When Angelou turned 70, Oprah had “the most fun ever,” renting a cruise ship for the writer and 150 of their closest friends, going to visit the Mayan ruins in Tulum, Mexico. In an interview from 2013, Oprah asked Angelou what she would say to a younger version of herself, and Angelou replied, “I would encourage her to forgive. It’s one of the greatest gifts you can give yourself, to forgive. Forgive everybody.” This year, when Angelou’s portrait was unveiled at the Smithsonian gallery, Oprah shared some of what she learned from Angelou: “to age gracefully, with acceptance and assurance…” and the life-changing, “When people show you — or tell you — who they are, believe them the first time.”

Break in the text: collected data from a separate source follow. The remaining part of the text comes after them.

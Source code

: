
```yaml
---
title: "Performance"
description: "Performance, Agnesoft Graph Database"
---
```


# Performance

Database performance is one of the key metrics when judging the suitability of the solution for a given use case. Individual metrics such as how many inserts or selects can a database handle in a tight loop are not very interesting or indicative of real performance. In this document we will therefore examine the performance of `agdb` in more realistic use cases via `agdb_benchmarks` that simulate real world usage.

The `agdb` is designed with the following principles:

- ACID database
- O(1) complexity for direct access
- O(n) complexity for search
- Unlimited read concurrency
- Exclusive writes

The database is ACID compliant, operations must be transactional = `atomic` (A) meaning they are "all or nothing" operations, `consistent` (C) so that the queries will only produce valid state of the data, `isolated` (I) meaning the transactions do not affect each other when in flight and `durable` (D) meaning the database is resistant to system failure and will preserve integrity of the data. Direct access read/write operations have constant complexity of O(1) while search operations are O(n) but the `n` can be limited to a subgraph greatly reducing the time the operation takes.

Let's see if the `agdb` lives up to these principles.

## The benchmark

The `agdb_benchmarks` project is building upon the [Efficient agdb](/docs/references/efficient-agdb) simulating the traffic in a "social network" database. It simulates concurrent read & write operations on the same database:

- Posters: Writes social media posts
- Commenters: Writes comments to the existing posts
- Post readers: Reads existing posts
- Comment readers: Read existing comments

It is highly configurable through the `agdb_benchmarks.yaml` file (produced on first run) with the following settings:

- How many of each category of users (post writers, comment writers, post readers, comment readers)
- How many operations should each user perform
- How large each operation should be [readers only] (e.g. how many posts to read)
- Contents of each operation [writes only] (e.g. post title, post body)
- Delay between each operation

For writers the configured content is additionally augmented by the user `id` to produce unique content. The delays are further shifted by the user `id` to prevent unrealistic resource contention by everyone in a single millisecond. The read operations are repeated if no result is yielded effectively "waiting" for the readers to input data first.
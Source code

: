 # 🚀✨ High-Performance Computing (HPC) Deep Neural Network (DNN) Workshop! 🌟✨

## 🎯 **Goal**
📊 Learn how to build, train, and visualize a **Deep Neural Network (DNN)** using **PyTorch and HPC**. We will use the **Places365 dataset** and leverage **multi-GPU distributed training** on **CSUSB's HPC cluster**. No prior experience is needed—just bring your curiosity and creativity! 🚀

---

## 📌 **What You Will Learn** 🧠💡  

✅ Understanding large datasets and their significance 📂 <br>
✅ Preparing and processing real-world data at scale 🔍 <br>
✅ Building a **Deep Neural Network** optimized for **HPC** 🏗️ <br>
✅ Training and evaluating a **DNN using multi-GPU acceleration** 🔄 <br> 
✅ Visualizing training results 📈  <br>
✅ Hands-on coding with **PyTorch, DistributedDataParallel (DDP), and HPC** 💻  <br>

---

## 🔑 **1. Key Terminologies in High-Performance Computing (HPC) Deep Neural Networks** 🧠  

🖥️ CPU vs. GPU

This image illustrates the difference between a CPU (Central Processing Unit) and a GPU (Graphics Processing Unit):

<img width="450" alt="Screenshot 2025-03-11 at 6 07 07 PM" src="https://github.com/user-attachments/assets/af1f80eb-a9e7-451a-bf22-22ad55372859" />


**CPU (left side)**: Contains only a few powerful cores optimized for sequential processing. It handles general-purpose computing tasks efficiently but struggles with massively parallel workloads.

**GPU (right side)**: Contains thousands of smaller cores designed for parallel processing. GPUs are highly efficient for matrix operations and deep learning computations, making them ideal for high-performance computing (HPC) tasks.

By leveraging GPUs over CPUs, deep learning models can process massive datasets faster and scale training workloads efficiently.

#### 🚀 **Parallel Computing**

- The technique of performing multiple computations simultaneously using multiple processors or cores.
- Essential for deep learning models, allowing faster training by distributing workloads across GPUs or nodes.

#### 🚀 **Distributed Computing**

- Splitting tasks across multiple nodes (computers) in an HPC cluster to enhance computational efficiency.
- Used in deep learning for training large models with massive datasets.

But the greatest lesson was a simple three words from Angelou: “You are enough!” It’s a heady and rich idea, the sort that takes a lifetime to master. The friendship between Angelou and Oprah was one for the ages; it’s been a pleasure seeing the depth of their connection throughout their work, and with Angelou’s death, it will be missed.

[Edited to add] Oprah gave an official statement:

I’ve been blessed to have Maya Angelou as my mentor, mother/sister, and friend since my 20’s. She was there for me always, guiding me through some of the most important years of my life. The world knows her as a poet but at the heart of her, she was a teacher. ‘When you learn, teach. When you get, give’ is one of my best lessons from her. She won three Grammys, spoke six languages and was the second poet in history to recite a poem at a presidential inauguration. But what stands out to me most about Maya Angelou is not what she has done or written or spoken, it’s how she lived her life. She moved through the world with unshakeable calm, confidence and a fierce grace. I loved her and I know she loved me. I will profoundly miss her. She will always be the rainbow in my clouds.